Colin had a tow rope to Holly, and I brought her up next, thankfully carrying a backpack of summit beers. Emily topped out fourth, with Alex attaching his tow rope to her. He cruised up the route, happy to finally be off of the cramped belay ledge and joined us at the top of the route for victory beers. The views in Calico Basin were incredible in the low light with clouds overhead.
The Calico Peaks ridgeline was only another 100′ above us, so we dropped our gear and scrambled up to a high boulder on the ridgeline, offering views of the main bulk of Red Rocks, with classic multipitch routes in the distance.

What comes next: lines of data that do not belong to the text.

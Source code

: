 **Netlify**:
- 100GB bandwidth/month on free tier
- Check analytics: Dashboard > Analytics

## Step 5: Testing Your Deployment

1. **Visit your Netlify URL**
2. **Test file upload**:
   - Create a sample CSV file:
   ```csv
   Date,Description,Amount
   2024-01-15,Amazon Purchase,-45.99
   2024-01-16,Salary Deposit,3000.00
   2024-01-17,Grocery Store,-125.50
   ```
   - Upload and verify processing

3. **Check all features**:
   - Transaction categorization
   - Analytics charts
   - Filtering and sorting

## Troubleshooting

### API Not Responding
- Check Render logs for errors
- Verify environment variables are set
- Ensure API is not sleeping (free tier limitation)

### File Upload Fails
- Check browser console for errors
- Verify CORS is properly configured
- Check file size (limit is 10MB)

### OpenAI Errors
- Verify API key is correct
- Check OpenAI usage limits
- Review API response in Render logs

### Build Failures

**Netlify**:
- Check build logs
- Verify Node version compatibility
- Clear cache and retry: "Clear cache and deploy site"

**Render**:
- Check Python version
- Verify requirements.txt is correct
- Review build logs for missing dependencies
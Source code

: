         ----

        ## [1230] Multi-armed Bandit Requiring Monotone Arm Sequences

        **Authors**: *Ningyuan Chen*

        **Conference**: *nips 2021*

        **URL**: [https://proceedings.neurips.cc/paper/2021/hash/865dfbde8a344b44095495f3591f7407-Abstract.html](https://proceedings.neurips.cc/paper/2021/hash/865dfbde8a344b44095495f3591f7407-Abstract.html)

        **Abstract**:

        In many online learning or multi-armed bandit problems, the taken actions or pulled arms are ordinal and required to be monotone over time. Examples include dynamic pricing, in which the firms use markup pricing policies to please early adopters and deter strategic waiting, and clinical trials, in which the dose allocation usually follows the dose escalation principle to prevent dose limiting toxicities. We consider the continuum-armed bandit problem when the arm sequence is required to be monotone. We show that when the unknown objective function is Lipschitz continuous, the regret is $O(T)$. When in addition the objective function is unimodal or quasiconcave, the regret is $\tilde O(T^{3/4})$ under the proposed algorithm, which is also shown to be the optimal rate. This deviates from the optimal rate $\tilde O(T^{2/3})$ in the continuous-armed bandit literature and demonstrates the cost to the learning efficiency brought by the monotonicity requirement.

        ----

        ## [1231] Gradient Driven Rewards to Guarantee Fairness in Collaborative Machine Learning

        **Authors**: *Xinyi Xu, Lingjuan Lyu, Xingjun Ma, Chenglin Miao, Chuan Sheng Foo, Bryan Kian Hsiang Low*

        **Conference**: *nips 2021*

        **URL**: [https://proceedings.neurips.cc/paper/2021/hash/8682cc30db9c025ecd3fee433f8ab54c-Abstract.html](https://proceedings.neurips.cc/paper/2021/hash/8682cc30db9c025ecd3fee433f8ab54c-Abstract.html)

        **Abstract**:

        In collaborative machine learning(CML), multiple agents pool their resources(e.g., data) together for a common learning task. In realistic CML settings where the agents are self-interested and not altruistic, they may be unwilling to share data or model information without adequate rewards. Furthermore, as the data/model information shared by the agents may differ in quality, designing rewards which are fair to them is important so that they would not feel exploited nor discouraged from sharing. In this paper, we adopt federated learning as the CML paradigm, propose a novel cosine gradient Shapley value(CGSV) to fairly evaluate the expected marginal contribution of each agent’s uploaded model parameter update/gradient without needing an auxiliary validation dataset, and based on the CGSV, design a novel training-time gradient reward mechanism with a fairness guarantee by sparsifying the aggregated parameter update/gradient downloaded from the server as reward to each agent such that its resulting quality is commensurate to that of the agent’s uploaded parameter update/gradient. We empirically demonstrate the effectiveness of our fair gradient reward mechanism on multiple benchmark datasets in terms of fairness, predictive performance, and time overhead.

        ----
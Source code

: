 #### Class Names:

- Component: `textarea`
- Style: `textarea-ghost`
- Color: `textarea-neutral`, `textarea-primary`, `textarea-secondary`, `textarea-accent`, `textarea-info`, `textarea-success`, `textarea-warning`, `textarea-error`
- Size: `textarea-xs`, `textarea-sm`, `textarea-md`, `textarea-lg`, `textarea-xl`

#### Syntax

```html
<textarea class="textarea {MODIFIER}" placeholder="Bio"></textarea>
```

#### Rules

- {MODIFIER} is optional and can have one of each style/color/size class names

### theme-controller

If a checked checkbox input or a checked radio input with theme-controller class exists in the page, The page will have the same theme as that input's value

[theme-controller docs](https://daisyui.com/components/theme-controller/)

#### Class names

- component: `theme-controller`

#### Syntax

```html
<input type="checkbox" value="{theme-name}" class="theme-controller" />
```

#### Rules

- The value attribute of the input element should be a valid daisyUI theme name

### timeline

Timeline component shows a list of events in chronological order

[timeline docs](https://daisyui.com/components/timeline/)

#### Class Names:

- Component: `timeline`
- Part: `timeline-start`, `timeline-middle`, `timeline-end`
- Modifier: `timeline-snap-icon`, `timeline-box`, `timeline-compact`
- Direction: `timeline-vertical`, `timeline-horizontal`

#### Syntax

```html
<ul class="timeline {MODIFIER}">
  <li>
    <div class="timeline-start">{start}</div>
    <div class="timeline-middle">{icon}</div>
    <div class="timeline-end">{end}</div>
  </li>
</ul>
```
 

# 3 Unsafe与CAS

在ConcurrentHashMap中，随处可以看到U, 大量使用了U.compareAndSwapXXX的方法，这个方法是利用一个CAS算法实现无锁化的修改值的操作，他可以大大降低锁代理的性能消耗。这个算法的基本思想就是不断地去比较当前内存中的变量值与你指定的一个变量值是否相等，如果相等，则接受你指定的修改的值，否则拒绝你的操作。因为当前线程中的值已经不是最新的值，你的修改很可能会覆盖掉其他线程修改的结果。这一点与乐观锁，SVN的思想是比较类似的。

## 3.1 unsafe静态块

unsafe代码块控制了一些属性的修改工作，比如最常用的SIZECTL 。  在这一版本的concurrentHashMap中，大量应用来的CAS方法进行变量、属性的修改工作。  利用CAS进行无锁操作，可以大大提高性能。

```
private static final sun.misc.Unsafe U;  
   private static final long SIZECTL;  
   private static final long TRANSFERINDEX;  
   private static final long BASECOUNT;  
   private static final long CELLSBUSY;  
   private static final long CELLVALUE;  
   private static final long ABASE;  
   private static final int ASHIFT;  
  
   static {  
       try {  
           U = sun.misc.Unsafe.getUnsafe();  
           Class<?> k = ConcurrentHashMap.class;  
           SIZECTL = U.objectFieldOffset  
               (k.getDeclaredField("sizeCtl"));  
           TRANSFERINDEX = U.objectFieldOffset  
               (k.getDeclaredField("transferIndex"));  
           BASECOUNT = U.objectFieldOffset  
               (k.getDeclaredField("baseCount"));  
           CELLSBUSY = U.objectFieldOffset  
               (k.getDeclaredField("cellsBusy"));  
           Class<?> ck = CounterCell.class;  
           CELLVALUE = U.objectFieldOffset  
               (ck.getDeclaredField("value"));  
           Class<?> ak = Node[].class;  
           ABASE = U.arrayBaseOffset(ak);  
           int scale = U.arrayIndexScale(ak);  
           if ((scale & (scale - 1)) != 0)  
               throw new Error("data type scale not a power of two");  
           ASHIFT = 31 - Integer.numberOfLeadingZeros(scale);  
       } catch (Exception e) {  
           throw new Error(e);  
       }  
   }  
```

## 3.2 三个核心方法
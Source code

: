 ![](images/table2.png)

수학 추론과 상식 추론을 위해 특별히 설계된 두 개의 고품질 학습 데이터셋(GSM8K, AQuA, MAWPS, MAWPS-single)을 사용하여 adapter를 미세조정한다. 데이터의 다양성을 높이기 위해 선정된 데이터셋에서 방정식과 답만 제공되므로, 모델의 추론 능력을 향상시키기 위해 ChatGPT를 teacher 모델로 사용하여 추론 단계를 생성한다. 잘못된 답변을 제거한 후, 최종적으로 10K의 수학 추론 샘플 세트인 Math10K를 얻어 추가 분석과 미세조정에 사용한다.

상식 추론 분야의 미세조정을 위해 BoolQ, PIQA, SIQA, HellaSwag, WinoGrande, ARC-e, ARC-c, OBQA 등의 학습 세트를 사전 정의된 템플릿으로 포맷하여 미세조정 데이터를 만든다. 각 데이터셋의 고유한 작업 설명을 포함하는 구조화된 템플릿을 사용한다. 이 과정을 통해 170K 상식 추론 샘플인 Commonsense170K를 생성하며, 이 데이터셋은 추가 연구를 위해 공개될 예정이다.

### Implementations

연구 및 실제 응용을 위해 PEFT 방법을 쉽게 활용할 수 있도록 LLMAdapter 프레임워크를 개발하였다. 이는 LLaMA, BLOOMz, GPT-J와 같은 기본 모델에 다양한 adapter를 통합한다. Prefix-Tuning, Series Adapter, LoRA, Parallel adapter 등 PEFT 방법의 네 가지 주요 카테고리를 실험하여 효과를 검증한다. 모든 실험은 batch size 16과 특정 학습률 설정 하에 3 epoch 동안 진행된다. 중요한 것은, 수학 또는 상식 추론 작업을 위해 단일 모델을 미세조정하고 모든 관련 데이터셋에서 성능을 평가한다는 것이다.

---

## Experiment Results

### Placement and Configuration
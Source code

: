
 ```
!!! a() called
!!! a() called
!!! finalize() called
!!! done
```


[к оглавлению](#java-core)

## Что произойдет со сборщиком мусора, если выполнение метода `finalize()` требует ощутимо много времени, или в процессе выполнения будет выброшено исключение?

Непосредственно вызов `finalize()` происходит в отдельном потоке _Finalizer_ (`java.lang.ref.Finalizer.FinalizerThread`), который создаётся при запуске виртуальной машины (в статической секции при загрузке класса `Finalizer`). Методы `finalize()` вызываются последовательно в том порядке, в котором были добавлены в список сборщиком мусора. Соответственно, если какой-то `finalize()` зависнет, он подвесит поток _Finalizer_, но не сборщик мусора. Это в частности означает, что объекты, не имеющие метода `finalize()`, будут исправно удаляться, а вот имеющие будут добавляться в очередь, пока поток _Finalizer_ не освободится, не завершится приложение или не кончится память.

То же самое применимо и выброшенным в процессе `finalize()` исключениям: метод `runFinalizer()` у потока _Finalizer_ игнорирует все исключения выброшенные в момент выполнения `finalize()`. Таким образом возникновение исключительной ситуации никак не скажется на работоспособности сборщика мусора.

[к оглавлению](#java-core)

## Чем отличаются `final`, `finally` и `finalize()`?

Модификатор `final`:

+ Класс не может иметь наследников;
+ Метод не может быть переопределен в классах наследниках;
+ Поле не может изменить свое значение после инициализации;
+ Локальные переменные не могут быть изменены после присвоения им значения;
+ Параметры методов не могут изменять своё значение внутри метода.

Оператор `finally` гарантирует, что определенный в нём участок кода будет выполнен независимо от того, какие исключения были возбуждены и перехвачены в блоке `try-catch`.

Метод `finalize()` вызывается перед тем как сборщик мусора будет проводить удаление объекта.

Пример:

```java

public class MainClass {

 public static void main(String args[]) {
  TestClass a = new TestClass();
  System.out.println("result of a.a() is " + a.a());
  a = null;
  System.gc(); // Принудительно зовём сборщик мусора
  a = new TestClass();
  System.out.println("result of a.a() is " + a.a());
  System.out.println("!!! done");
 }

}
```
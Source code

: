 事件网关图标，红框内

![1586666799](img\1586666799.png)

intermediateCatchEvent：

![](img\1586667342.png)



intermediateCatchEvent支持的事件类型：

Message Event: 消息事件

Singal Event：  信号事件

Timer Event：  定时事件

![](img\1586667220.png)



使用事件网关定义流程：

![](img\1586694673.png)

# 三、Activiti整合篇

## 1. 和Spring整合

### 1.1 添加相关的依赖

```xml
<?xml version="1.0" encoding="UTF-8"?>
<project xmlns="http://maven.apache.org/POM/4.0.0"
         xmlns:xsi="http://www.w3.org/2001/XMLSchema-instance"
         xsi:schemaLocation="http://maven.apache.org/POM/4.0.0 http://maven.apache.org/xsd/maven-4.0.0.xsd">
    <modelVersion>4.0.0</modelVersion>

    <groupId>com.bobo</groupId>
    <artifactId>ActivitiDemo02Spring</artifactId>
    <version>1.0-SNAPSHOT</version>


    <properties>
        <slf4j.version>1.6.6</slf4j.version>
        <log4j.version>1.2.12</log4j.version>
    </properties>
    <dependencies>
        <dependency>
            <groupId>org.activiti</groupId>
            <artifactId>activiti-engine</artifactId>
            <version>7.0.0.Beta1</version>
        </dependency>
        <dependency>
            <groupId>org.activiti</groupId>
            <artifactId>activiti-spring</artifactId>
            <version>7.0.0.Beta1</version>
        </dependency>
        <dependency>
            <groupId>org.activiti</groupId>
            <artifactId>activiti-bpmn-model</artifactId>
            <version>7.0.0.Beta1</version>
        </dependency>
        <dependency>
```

I got a text from my sister that she had nearly arrived to meet us at Calico Basin having just landed from Tucson, and we started scrambling back down the gully to the base of the route. I moved ahead of the group to pack my things to meet my sister and brother-in-law at the base, who had been waiting for over 30 minutes by the time I made it down to her. I had hoped we would have more time to set up some top ropes on nearby Cowlick Crag but by the time we hiked over to the base of the crag, the sun was dipping lower and we were nearing our set departure time for dinner reservations. I set up an easy 5.6 at the corner so Cara and Steve could get one route in, which they had climbed by the time the rest of the group made it to us from Physical Graffiti.
I broke down the anchor and we headed to dinner before checking into our hotel. The next day we spent on the other side of the range top roping in the Hamlet area, making for an overall great introduction to climbing in Red Rocks and fantastic birthday weekend.